Can anyone explain please why it costs about 50% more to fly from New Zealand to London return than it does to fly from London to NZ. It doesn't seem to make any sense to me at all. Same airlines/same days.
Why are we being scammed by the airlines?
Can anyone explain please why it costs about 50% more to fly from New Zealand to London return than it does to fly from London to NZ. It doesn't seem to make any sense to me at all. Same airlines/same days.
Why are we being scammed by the airlines?
As an inane exercise I just tried the same flights from Singapore/UK and the opposite, originating in the UK. It costs almost THREE TIMES the price if you originate in Singapore. What on earth is all this about?
Crazy, but it was horrible 8 years ago when we were in Sydney too - it cost over a month's salary to go home for my brother's wedding *shudder* Now we have NZ$5k permanently sat in an "emergency UK trip" bank account..

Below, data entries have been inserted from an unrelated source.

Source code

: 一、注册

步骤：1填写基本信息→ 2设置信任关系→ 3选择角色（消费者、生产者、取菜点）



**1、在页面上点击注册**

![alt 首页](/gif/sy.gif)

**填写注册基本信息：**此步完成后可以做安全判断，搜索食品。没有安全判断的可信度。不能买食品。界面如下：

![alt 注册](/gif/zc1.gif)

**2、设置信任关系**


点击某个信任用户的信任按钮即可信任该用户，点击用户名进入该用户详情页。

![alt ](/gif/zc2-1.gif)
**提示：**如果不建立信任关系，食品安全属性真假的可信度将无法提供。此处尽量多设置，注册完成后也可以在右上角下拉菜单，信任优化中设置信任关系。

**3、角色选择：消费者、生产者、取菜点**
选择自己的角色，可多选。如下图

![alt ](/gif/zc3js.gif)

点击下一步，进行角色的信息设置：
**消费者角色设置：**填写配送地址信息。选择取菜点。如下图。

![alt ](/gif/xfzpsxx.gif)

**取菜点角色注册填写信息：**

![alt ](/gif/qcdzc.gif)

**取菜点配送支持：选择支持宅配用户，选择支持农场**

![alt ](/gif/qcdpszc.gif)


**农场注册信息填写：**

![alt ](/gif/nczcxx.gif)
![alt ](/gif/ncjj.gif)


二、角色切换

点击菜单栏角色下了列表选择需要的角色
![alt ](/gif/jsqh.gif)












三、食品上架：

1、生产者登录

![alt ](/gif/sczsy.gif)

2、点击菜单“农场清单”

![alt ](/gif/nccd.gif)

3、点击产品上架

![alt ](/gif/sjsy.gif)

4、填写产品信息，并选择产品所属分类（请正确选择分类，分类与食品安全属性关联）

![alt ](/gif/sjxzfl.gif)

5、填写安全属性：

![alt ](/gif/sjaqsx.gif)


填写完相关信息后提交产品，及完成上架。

At the moment it might be worse due to the stong NZ$ though, fares were probably set a while back based on an average-ish exchange rate and now they're reaping the moolah. A bit like petrol companies who react very quickly to rises in oil price and v v v slowly to the opposite.
Its cheaper to buy a one way AKL to LON and then a return back!

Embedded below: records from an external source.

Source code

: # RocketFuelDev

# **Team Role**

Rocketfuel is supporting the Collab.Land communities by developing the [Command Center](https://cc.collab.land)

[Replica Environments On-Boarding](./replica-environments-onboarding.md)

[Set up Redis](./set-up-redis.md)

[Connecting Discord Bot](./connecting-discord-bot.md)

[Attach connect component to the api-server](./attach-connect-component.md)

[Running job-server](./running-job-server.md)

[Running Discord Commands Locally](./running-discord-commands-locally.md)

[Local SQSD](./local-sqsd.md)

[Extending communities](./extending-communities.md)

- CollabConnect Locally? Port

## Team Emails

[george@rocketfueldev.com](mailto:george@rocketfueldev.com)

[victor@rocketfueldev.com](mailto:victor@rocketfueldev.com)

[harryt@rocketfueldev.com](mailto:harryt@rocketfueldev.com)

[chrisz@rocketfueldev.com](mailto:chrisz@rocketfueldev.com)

it sounds funny,but there might be a kind of economics at work. I mean there are probably alot more flights roundtrip originating outside of NZ. So this would tend to drive those prices down.
It does seem quite silly though.
It must be the joys of supply and demand.
There is simply more competition (at least on the first sector) going from LHR to NZ then the other way around. I know that the price difference holds for Air NZ, but I'm not sure if it also applies to flights routed via Australia or Singapore....
Last edited by girlwithanewf; 3rd January 2011 at 07:18 AM.
I'm pretty sure that the round trip arguement doesn't work, as you're on the same planes/ flights, just in a different order. The currency / tax issue has to be the more important issue.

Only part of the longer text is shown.